# Avr settings



## kadijk (Jan 23, 2011)

I've been using my Onkyo TX-sr 608 for a few months now. I use a ps3 for blu ray play back, and a pc for most movies, with an analog audio out(mini jack). I just sat down for the evening to play with some of the settings, and realized that I might not be set up correct. 
The ps3 is set for full digital output via hdmi, however I don't know what setting to use in the receiver for the input. When the ps3 is playing back a blu ray , the display shows "PCM" and hdmi, and then the selected listening mode is also displayed-usually I use thx cinema. My question is...am I listening to the actual dts hd master audio files? Or am I post processing into something else? I have the listening mode preset for bd/DVD set at "direct" for dts sources, but the PCM indicator on the receiver display worries me that something is not as it should be. Any help is appreciated. should the preset for "analog/PCM be set to "direct" as well? And what is PCM, and why is it lumped together with analog?


----------



## kadijk (Jan 23, 2011)

Ok. Just read through a December thread started by Monty. He had my same question, sort of. To further the question, should I set my ps3 to output PCM or bitstream? I have both options and not sure which is better. I'm guessing one lets the ps3 do the decoding and the other let's the receiver do the decoding...? And so if the ps3 is on bitstream, should the receiver input be direct? I feel like I should know this stuff but there are too many options...


----------



## nholmes1 (Oct 7, 2010)

Test and see, in theory LPCM output and the DTS-HD output should be the same but in reality it may not be the case, test and see which way you prefer.


----------



## kadijk (Jan 23, 2011)

Did some intense reading on a blu ray forum audio theory sticky, and have concluded that lpcm is the output to use, via hdmi, to hear the lossless blu ray soundtrack. That being said, I'm still not sure which setting to use for input on the receiver from the bd/DVD hdmi input. Options include direct, thx cinema(those are the two I'm toying with), mono, multichannel, etc. 
Also...during playback I can toggle listening modes, and I noticed one called direct does not use the audyssey settings, where thx cinema does...this is a different menu than the input one mentioned above. But there's a significant sound difference enabling the audyssey settings. 
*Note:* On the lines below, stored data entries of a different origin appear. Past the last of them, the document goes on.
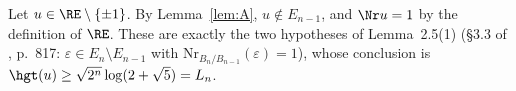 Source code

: Let $u\in\RE\setminus\{\pm1\}$. By Lemma~\ref{lem:A}, $u\notin E_{n-1}$, and $\Nr u=1$ by the definition of $\RE$. These are exactly the two hypotheses of \cite{MO16} Lemma~2.5(1) (\S3.3 of \cite{MO16}, p.~817: $\varepsilon\in E_n\setminus E_{n-1}$ with $\mathrm{Nr}_{B_n/B_{n-1}}(\varepsilon)=1$), whose conclusion is $\hgt(u)\ge\sqrt{2^n}\log(2+\sqrt5)=L_n$.
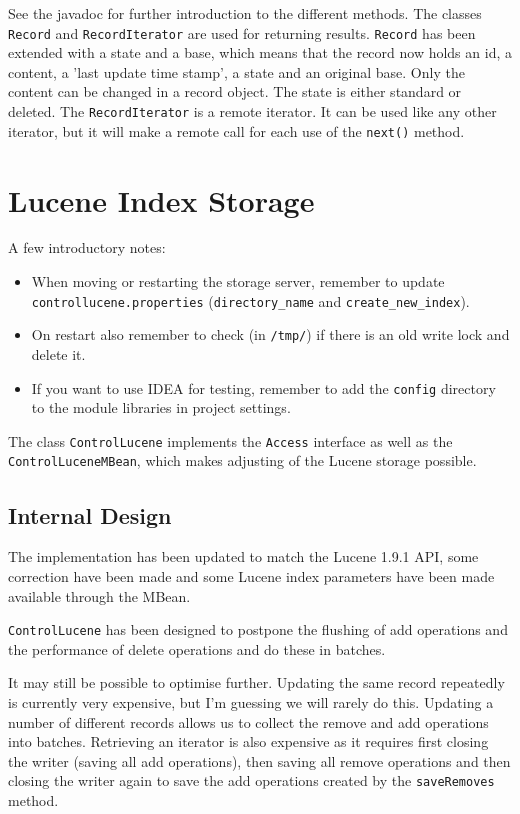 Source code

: \documentclass[a4paper,12pt]{article}
\begin{document}
See the javadoc for further introduction to the different methods. The
classes \texttt{Record} and \texttt{RecordIterator} are used for
returning results. \texttt{Record} has been extended with a state and
a base, which means that the record now holds an id, a content, a
'last update time stamp', a state and an original base. Only the
content can be changed in a record object. The state is either
standard or deleted. The \texttt{RecordIterator} is a remote
iterator. It can be used like any other iterator, but it will make a
remote call for each use of the \texttt{next()} method.
 
\section{Lucene Index Storage}

A few introductory notes:

\begin{itemize}
\item{When moving or restarting the storage server, remember to update
\texttt{controllucene.properties} (\texttt{directory\_name} and
\texttt{create\_new\_index}).}
\item{On restart also remember to check (in \texttt{/tmp/}) if there
  is an old write lock and delete it.}
\item{If you want to use IDEA for testing, remember to add the
  \texttt{config} directory to the module libraries in project settings.}
\end{itemize}

The class \texttt{ControlLucene} implements the \texttt{Access}
interface as well as the \texttt{ControlLuceneMBean}, which makes
adjusting of the Lucene storage possible.

\subsection{Internal Design}

The implementation has been updated to match the Lucene 1.9.1 API,
some correction have been made and some Lucene index parameters have
been made available through the MBean.

\texttt{ControlLucene} has been designed to postpone the flushing of
add operations and the performance of delete operations and do these
in batches.

It may still be possible to optimise further. Updating the same record
repeatedly is currently very expensive, but I'm guessing we will
rarely do this. Updating a number of different records allows us to
collect the remove and add operations into batches. Retrieving an
iterator is also expensive as it requires first closing the writer
(saving all add operations), then saving all remove operations and
then closing the writer again to save the add operations created by
the \texttt{saveRemoves} method.
\end{document}
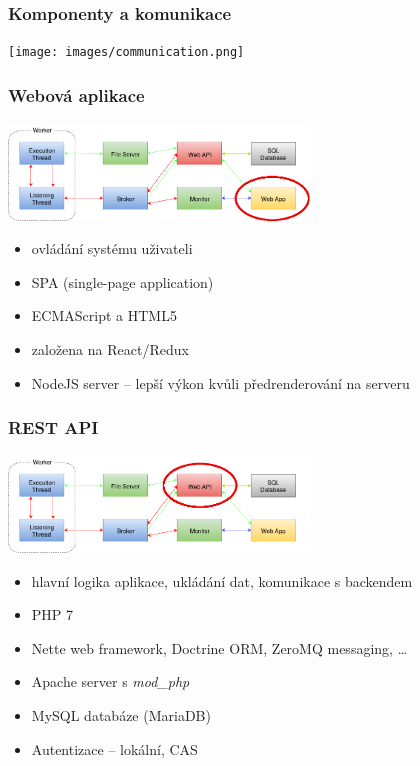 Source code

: \documentclass{beamer}
\begin{document}
\begin{frame}
	\frametitle{Komponenty a komunikace}
	\begin{center}
		\texttt{[image: images/communication.png]}
	\end{center}
\end{frame}

\begin{frame}
	\frametitle{Webová aplikace}
	\begin{center}
		\includegraphics[width=0.6\textwidth]{images/communication-webapp.png}
	\end{center}
	\begin{itemize}
		\item ovládání systému uživateli
		\item SPA (single-page application)
		\item ECMAScript a HTML5
		\item založena na React/Redux
		\item NodeJS server -- lepší výkon kvůli předrenderování na serveru
	\end{itemize}
\end{frame}

\begin{frame}
	\frametitle{REST API}
	\begin{center}
		\includegraphics[width=0.6\textwidth]{images/communication-webapi.png}
	\end{center}
	\begin{itemize}
		\item hlavní logika aplikace, ukládání dat, komunikace s backendem
		\item PHP 7
		\item Nette web framework, Doctrine ORM, ZeroMQ messaging, \dots
		\item Apache server s {\it mod\_php}
		\item MySQL databáze (MariaDB)
		\item Autentizace -- lokální, CAS
	\end{itemize}
\end{frame}
\end{document}
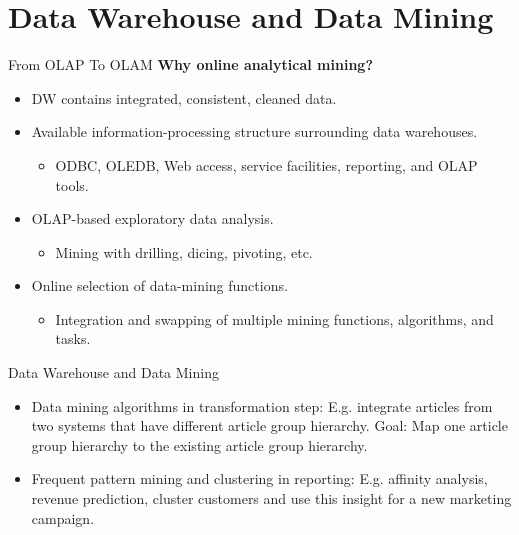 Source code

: \section{Data Warehouse and Data Mining}


\begin{frame}{From OLAP To OLAM\footnotemark[5]}
	\textbf{Why online analytical mining?}
	\begin{itemize}
		\item DW contains integrated, consistent, cleaned data.
		\item Available information-processing structure surrounding data warehouses.
		      \begin{itemize}
			      \item ODBC, OLEDB, Web access, service facilities, reporting, and OLAP tools.
		      \end{itemize}
		\item OLAP-based exploratory data analysis.
		      \begin{itemize}
			      \item Mining with drilling, dicing, pivoting, etc.
		      \end{itemize}
		\item Online selection of data-mining functions.
		      \begin{itemize}
			      \item Integration and swapping of multiple mining functions, algorithms, and tasks.
		      \end{itemize}
	\end{itemize}
\end{frame}


\begin{frame}{Data Warehouse and Data Mining}
	\vspace*{-1em}
	

	\begin{itemize}
		\item Data mining algorithms in transformation step: E.g. integrate articles from two systems that have different article group hierarchy. Goal: Map one article group hierarchy to the existing article group hierarchy.
		\item Frequent pattern mining and clustering in reporting: E.g. affinity
		      analysis, revenue prediction, cluster customers and use this insight for a
		      new marketing campaign.
	\end{itemize}
\end{frame}
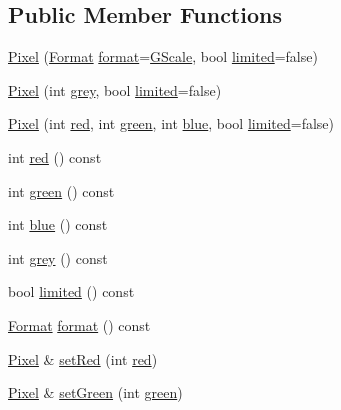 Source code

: \subsection*{Public Member Functions}
\begin{DoxyCompactItemize}
\item 
\mbox{\hyperlink{class_pixel_ac82279ce9ebca9dde69f1b0c50adab42}{Pixel}} (\mbox{\hyperlink{class_pixel_aa1531d5d16ab3ab809a8e071145f0a50}{Format}} \mbox{\hyperlink{class_pixel_a83b0f5dce7b7c07c9e482658426eea5f}{format}}=\mbox{\hyperlink{class_pixel_aa1531d5d16ab3ab809a8e071145f0a50a0067e32761943fc277951f656686ce1a}{G\+Scale}}, bool \mbox{\hyperlink{class_pixel_a95cb63613222cda3c462a350540bcbc0}{limited}}=false)
\item 
\mbox{\hyperlink{class_pixel_a3657c5d595b9eb8d2aab7d5cd4f0c200}{Pixel}} (int \mbox{\hyperlink{class_pixel_ae9b03b6a253f0ba344a7bfaa8d4a17f6}{grey}}, bool \mbox{\hyperlink{class_pixel_a95cb63613222cda3c462a350540bcbc0}{limited}}=false)
\item 
\mbox{\hyperlink{class_pixel_ae3cc04f5e89adc67faf1af864338e537}{Pixel}} (int \mbox{\hyperlink{class_pixel_a29d67107325086ef34118afb5dcf440a}{red}}, int \mbox{\hyperlink{class_pixel_a7febfbcec6e4ed1a31e86a78fc493fcf}{green}}, int \mbox{\hyperlink{class_pixel_a2df4c0422c0bfe60e03bbc3496ea6618}{blue}}, bool \mbox{\hyperlink{class_pixel_a95cb63613222cda3c462a350540bcbc0}{limited}}=false)
\item 
int \mbox{\hyperlink{class_pixel_a29d67107325086ef34118afb5dcf440a}{red}} () const
\item 
int \mbox{\hyperlink{class_pixel_a7febfbcec6e4ed1a31e86a78fc493fcf}{green}} () const
\item 
int \mbox{\hyperlink{class_pixel_a2df4c0422c0bfe60e03bbc3496ea6618}{blue}} () const
\item 
int \mbox{\hyperlink{class_pixel_ae9b03b6a253f0ba344a7bfaa8d4a17f6}{grey}} () const
\item 
bool \mbox{\hyperlink{class_pixel_a95cb63613222cda3c462a350540bcbc0}{limited}} () const
\item 
\mbox{\hyperlink{class_pixel_aa1531d5d16ab3ab809a8e071145f0a50}{Format}} \mbox{\hyperlink{class_pixel_a83b0f5dce7b7c07c9e482658426eea5f}{format}} () const
\item 
\mbox{\hyperlink{class_pixel}{Pixel}} \& \mbox{\hyperlink{class_pixel_ae0c6a2b07578ee6b54512629b1822195}{set\+Red}} (int \mbox{\hyperlink{class_pixel_a29d67107325086ef34118afb5dcf440a}{red}})
\item 
\mbox{\hyperlink{class_pixel}{Pixel}} \& \mbox{\hyperlink{class_pixel_a7779ebd5228cd4cde61ebca23b0b4e53}{set\+Green}} (int \mbox{\hyperlink{class_pixel_a7febfbcec6e4ed1a31e86a78fc493fcf}{green}})

\end{DoxyCompactItemize}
Too many options, too many settings....


----------



## MitchPope (Oct 17, 2011)

LPCM output from your PS3 will also give you any secondary audio mixed in, the normal soundtrack should sound the same. Direct mode probably isn't what you want unless you are listening to music, use the THX setting if you have done the Audyssey corrections for your room.


----------



## JBrax (Oct 13, 2011)

You can preset each HDMI source for your sound processing preference. Give them all a listen and pick the one that sounds best to you. I personally use THX cinema for movies and THX music for music. At times I also utilize pure for music which outputs 2.1. Audessey works wonders and you're certainly going to want to take advantage of it's use.


----------



## kadijk (Jan 23, 2011)

Thanks for the comments. I'm starting to think that the receiver is going to accept whatever is sent to it via hdmi properly, automatically. And the listening modes then, with PCM input, become more of a eq rather than a decoder. Is this right thinking? And yes, thx cinema with audyssey enabled sounds much better than simply "direct". I just don't want to add more post processing than I have to, or need to. As a side note, I've been using the first 5 minutes or so of the quantum of solace bd as a tester, and it's pretty awesome in all it's surround sound glory.


----------



## MitchPope (Oct 17, 2011)

With "Direct" you lose any Audyssey correction you have calculated. For watching movies, I would leave it engaged. I usually only listen to vinyl and CDs in Direct mode, but I am an equal distance from my left and right speakers. I find it much more detailed with better spatial imaging. You should also try "Audyssey Flat" for music.

Unless you live in an acoustically perfect room, you will benefit from some sort of correction. If you don't like it you can turn it off, but I think you will get more enjoyment with it on. They wouldn't put it in so many receivers if it didn't work.


----------